• Exercise brief: Each line below that contains "engineering" should be counted; give the total alone.

(Stored data)
╔══

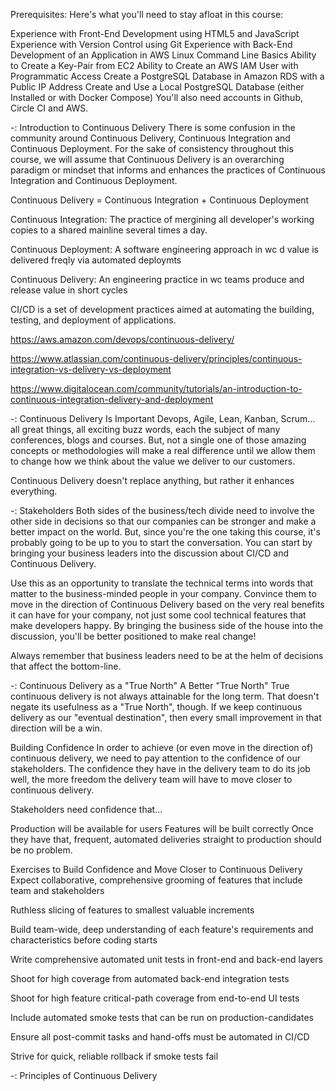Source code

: Prerequisites:
Here's what you'll need to stay afloat in this course:

Experience with Front-End Development using HTML5 and JavaScript
Experience with Version Control using Git
Experience with Back-End Development of an Application in AWS
Linux Command Line Basics
Ability to Create a Key-Pair from EC2
Ability to Create an AWS IAM User with Programmatic Access
Create a PostgreSQL Database in Amazon RDS with a Public IP Address
Create and Use a Local PostgreSQL Database (either Installed or with Docker Compose)
You'll also need accounts in Github, Circle CI and AWS.

-: Introduction to Continuous Delivery
There is some confusion in the community around Continuous Delivery, Continuous Integration and Continuous Deployment. For the sake of 
consistency throughout this course, we will assume that Continuous Delivery is an overarching paradigm or mindset that informs and enhances the practices of Continuous Integration and Continuous Deployment.

Continuous Delivery = Continuous Integration + Continuous Deployment

Continuous Integration: 
The practice of mergining all developer's working copies to a shared mainline
several times a day.

Continuous Deployment:
A software engineering approach in wc d value is delivered freqly via 
automated deploymts

Continuous Delivery:
An engineering practice in wc teams produce and release value in 
short cycles

CI/CD is a set of development practices aimed at automating the building, testing, and deployment of applications.

https://aws.amazon.com/devops/continuous-delivery/

https://www.atlassian.com/continuous-delivery/principles/continuous-integration-vs-delivery-vs-deployment

https://www.digitalocean.com/community/tutorials/an-introduction-to-continuous-integration-delivery-and-deployment


-: Continuous Delivery Is Important
Devops, Agile, Lean, Kanban, Scrum... all great things, all exciting buzz words, each the subject of many conferences, blogs and courses. But, not a single one of those amazing concepts or methodologies will make a real difference until we allow them to change how we think about the value we deliver to our customers.

Continuous Delivery doesn't replace anything, but rather it enhances everything.

-: Stakeholders
Both sides of the business/tech divide need to involve the other side in decisions so that our companies can be stronger and make a better impact on the world. But, since you're the one taking this course, it's probably going to be up to you to start the conversation. You can start by bringing your business leaders into the discussion about CI/CD and Continuous Delivery.

Use this as an opportunity to translate the technical terms into words that matter to the business-minded people in your company. Convince them to move in the direction of Continuous Delivery based on the very real benefits it can have for your company, not just some cool technical features that make developers happy. By bringing the business side of the house into the discussion, you'll be better positioned to make real change!

Always remember that business leaders need to be at the helm of decisions that affect the bottom-line.

-: Continuous Delivery as a "True North"
A Better "True North"
True continuous delivery is not always attainable for the long term. That doesn't negate its usefulness as a "True North", though. If we keep continuous delivery as our "eventual destination", then every small improvement in that direction will be a win.

Building Confidence
In order to achieve (or even move in the direction of) continuous delivery, we need to pay attention to the confidence of our stakeholders. The confidence they have in the delivery team to do its job well, the more freedom the delivery team will have to move closer to continuous delivery.

Stakeholders need confidence that...

Production will be available for users
Features will be built correctly
Once they have that, frequent, automated deliveries straight to production should be no problem.

Exercises to Build Confidence and Move Closer to Continuous Delivery
Expect collaborative, comprehensive grooming of features that include team and stakeholders

Ruthless slicing of features to smallest valuable increments

Build team-wide, deep understanding of each feature's requirements and characteristics before coding starts

Write comprehensive automated unit tests in front-end and back-end layers

Shoot for high coverage from automated back-end integration tests

Shoot for high feature critical-path coverage from end-to-end UI tests

Include automated smoke tests that can be run on production-candidates

Ensure all post-commit tasks and hand-offs must be automated in CI/CD

Strive for quick, reliable rollback if smoke tests fail

-: Principles of Continuous Delivery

╚══

• Expected answer: 2